ANZ: exchange rate stability shift year 2014.

The report forecast the prospects of emerging economies of Asia of the ANZ Bank today theme "year of the horse will be the year of inflation?" continued to keep the forecast inflation in Vietnam this year would be at the level of 7 5-8 percent and GDP growth will reach 5. 6% in 2014, 5. 8 percent in year 2015. The report also forecast the export sector will continue to grow within the coming months and export-related manufacturing will continue to be supported by the FDI in medium term. Besides, Vietnam has benefited cardio trigger of supply chains in emerging economies like mexico and Taiwan also claim that Loan. ANZ, thanks to stable rates while stocks despite strong growth in recent years but is still "very cheap" should the monetary of indirect and direct investment abroad continued to pour heavily in Vietnam.

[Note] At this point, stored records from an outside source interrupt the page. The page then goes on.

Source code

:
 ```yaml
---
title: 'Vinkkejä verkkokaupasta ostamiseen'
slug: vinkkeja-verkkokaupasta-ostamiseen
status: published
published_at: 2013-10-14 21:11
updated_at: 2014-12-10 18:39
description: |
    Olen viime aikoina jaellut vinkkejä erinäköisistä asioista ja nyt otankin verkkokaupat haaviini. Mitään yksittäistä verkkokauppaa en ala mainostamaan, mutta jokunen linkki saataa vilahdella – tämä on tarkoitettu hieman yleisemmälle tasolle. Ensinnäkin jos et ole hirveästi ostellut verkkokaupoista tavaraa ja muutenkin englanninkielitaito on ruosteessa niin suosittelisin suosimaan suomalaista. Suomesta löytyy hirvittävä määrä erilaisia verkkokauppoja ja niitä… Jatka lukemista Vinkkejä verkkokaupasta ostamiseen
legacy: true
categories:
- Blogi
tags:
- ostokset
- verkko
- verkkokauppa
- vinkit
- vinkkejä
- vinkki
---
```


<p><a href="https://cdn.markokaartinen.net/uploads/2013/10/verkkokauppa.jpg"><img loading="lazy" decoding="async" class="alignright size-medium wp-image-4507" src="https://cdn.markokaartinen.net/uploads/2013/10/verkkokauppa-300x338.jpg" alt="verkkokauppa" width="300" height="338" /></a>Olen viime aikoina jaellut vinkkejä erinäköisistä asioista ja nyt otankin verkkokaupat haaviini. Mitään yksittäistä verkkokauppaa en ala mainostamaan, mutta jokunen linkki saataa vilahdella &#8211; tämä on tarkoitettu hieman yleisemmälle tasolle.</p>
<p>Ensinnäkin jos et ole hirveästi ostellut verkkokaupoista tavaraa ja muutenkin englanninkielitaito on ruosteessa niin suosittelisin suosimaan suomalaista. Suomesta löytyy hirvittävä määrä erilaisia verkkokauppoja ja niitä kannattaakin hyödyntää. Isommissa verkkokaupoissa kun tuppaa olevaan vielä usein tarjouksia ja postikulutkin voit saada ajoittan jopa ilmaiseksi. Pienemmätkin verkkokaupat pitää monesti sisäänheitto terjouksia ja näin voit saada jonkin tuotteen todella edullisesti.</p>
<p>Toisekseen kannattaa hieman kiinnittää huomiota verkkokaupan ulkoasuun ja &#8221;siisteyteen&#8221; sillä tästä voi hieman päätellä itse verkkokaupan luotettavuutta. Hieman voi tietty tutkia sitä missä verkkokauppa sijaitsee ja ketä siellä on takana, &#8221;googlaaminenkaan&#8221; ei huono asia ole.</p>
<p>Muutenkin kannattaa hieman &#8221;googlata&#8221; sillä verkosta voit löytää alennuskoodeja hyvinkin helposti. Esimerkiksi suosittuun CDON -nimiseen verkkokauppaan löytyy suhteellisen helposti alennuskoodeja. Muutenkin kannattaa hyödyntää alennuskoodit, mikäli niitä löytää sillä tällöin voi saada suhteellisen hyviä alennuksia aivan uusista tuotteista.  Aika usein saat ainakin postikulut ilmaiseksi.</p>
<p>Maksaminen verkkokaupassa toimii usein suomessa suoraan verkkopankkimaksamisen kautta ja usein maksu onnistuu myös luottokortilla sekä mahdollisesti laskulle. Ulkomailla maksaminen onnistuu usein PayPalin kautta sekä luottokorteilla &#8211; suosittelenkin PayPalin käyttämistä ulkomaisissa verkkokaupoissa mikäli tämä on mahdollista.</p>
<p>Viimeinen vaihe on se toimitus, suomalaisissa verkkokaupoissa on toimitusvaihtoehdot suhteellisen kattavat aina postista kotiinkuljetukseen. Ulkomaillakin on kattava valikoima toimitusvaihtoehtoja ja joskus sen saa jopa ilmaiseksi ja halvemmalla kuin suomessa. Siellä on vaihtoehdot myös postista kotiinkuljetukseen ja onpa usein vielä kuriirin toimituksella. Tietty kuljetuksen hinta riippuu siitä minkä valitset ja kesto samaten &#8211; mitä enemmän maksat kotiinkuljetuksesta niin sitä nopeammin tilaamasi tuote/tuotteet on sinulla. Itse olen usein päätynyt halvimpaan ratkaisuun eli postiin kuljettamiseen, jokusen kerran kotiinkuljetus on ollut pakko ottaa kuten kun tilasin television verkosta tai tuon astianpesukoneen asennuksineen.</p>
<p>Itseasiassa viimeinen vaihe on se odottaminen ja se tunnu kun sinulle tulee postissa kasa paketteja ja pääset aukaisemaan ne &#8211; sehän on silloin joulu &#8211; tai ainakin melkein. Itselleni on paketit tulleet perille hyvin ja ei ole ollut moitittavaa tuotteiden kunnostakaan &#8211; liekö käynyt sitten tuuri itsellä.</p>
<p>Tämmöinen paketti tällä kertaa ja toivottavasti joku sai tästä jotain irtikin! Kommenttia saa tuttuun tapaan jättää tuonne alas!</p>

The local currency of the free Nam shows the stable compared to other currencies staubmaus region, regardless of the challenges still remain. The forecast, the rate of exchange USD\/VND at rates 1 USD\/USD 21,900 in late 2015. The continuous flow of FDI INFLOWS, remittances and improve the trade balance has supported the local currency enables SME continues to bolster foreign exchange reserves during the year. Involving restructuring the banking industry will grow anywhere, the report stressed: "depends regarding the political will of the authorities in resolving the bad debts". Hong Yong.